The non-profit Soil Health Institute will focus on five major areas: research, economics, standards and measurement, education, and public policy.
The institute will be located in Research Triangle, an eight-county region of North Carolina. The area houses a lot of ag research and several major ag corporations, as well as other businesses tied to life sciences.
The Noble Foundation is committing $20 million over the next 10 years to help launch the institute. Buckner said more contributions are needed.
"Improving our soils will take commitment and dedication by many individuals and organizations, not only in time, but in dollars as well," Buckner said. He added, "More donors of this magnitude are needed to help fulfill the institute's mission."
A board of industry leaders will oversee the institute with the mission to help farmers and ranchers manage the land better. Improving soils won't be easy, Buckner noted, citing that it takes about 700 years for nature to create an inch of topsoil.

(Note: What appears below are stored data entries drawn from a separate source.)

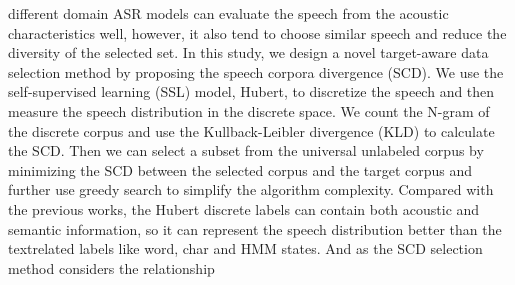 different domain ASR models can evaluate the speech from the
acoustic characteristics well, however, it also tend to choose
similar speech and reduce the diversity of the selected set.
In this study, we design a novel target-aware data selection
method by proposing the speech corpora divergence (SCD).
We use the self-supervised learning (SSL) model, Hubert\cite{hubert}, to discretize the speech and then measure the speech
distribution in the discrete space. We count the N-gram of
the discrete corpus and use the Kullback-Leibler divergence
(KLD) to calculate the SCD. Then we can select a subset
from the universal unlabeled corpus by minimizing the SCD
between the selected corpus and the target corpus and further use greedy search to simplify the algorithm complexity.
Compared with the previous works, the Hubert discrete labels
can contain both acoustic and semantic information, so it
can represent the speech distribution better than the textrelated labels like word, char and HMM states. And as the
SCD selection method considers the relationship 

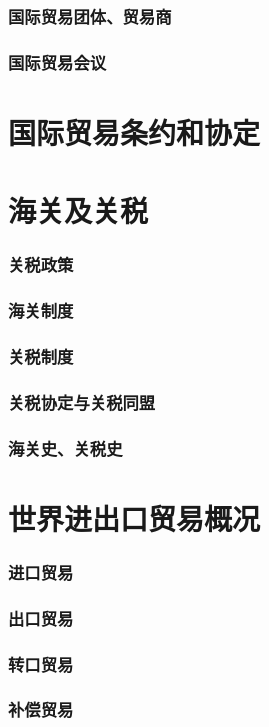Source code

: \documentclass[UTF8]{../../RepresentationUniverse}
\begin{document}
    \subsubsection{国际贸易团体、贸易商}
    \subsubsection{国际贸易会议}
\section{国际贸易条约和协定}
\section{海关及关税}
    \subsubsection{关税政策}
    \subsubsection{海关制度}
    \subsubsection{关税制度}
    \subsubsection{关税协定与关税同盟}
    \subsubsection{海关史、关税史}
\section{世界进出口贸易概况}
    \subsubsection{进口贸易}
    \subsubsection{出口贸易}
    \subsubsection{转口贸易}
    \subsubsection{补偿贸易}
\end{document}
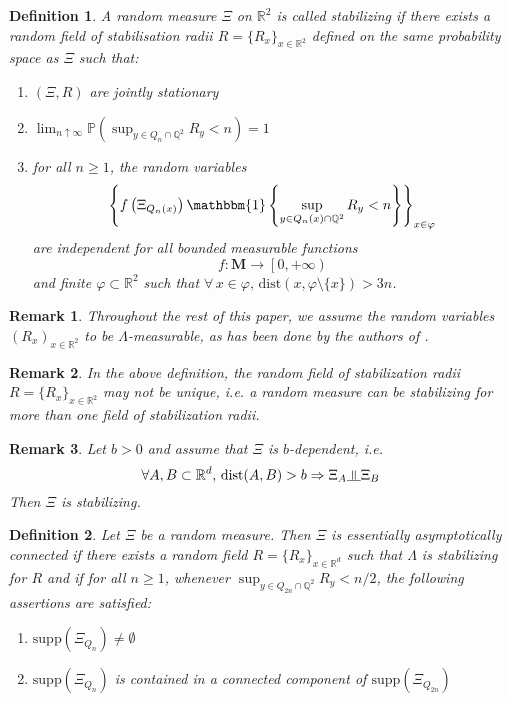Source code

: \documentclass[10pt,a4paper]{amsart}
\theoremstyle{exampstyle}
\newtheorem{Definition}{Definition}
\newtheorem{Remark}{Remark}
\theoremstyle{exampnotations}
\newcommand{\indep}{\rotatebox[origin=c]{90}{$\models$}}
\begin{document}
\begin{Definition}\cite[Definition 2.3]{hirsch_continuum_2017}
\label{Def.stabilizing}
A random measure $\Xi$ on $\mathbb{R}^{2}$ is called \emph{stabilizing} if there exists a random field of stabilisation radii $R = \lbrace R_{x} \rbrace _{x \in \mathbb{R}^{2}}$ defined on the same probability space as $\Xi$ such that:
\begin{enumerate}[label = (\arabic*)]
\item $(\Xi,R)$ are jointly stationary
\item $\displaystyle \lim_{n \uparrow \infty} \mathbb{P}\left(\sup _{y \in Q_{n} \cap \mathbb{Q}^{2}} R_{y} < n\right) = 1$
\item for all $n \geq 1$, the random variables 
$$ \left\lbrace f\left(\Xi_{Q_{n}(x)}\right)\mathbbm{1}\left\lbrace \sup_{y \in Q_{n}(x) \cap \mathbb{Q}^{2}} R_{y} < n \right\rbrace \right\rbrace _{x \in \varphi}$$
are independent for all bounded measurable functions $$f : \mathbf{M} \to \left[0, +\infty \right)$$ and finite $\varphi \subset \mathbb{R}^{2}$ such that $\forall \, x \in \varphi, \, \text{dist}(x, \varphi \setminus \lbrace x \rbrace ) > 3n$.
\end{enumerate}
\end{Definition}
\begin{Remark}
Throughout the rest of this paper, we assume the random variables $(R_x)_{x \in \mathbb{R}^{2}}$ to be $\Lambda$-measurable, as has been done by the authors of \cite{hirsch_continuum_2017}.
\end{Remark}
\begin{Remark}
In the above definition, the random field of stabilization radii $R = \lbrace R_{x} \rbrace _{x \in \mathbb{R}^{2}}$ may not be unique, i.e. a random measure can be stabilizing for more than one field of stabilization radii.
\end{Remark}
\begin{Remark}
Let $b > 0$ and assume that $\Xi$ is $b$-dependent, i.e. $$\forall A,B \subset \mathbb{R}^{d}, \, \text{dist}(A,B) > b \Rightarrow \Xi_{A} \indep \Xi_{B}$$ Then $\Xi$ is stabilizing. 
\end{Remark} 

\begin{Definition}\cite[Definition 2.5]{hirsch_continuum_2017}
\label{Def.eac}
Let $\Xi$ be a random measure. Then $\Xi$ is \emph{essentially asymptotically connected} if there exists a random field $R = \lbrace R_{x} \rbrace_{x \in \mathbb{R}^{d}}$ such that $\Lambda$ is stabilizing for $R$ and if for all $n \geq 1$, whenever $\displaystyle \sup_{y \in Q_{2n} \cap \mathbb{Q}^{2}} R_{y} < n/2$, the following assertions are satisfied:
\begin{enumerate}[label = (\arabic*)]
\item $\text{supp}(\Xi_{Q_{n}}) \neq \emptyset$
\item $\text{supp}(\Xi_{Q_{n}})$ is contained in a connected component of $\text{supp}(\Xi_{Q_{2n}})$
\end{enumerate}
\end{Definition}
\end{document}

With food demand expected to double by 2050, preserving the soil is key. Few people realize the world's arable land (available for food production) totals only roughly 3% of the entire planet, or as Conklin described, "one thirty-second slice of an apple. It's a sliver of our planet but one that we depend on critically."
Conklin said on a call with reporters earlier this week that this is an appropriate time to talk about soil health as 2015 is the United Nations' International Year of Soils. Friday is "World Soil Day" and will be celebrated by the U.N. Food and Agriculture Organization.
Buckner said soil health should be elevated as part of the global agenda on climate change at talks in Paris.
"We're hopeful that soils will be placed on the agenda, given that it's the international year of the soils," Buckner said. "And I think this is an area and an opportunity for the U.S. to take a lead in restoring our nation's soils, but also lead in helping other countries do the same thing."
Roughly half the Earth's topsoil has been lost to erosion, degradation or development over the past 150 years. Approximately 70% of U.S. soils are considered marginal or inefficient.
Buckner said he was surprised about how much isn't known about the overall state of soils and percent that is degraded in the U.S. Most work is based on estimates and models. That's why he sees a national soil health assessment as a good way for the new institute to establish itself and its work. The institute's assessment would delve deeper than current USDA studies.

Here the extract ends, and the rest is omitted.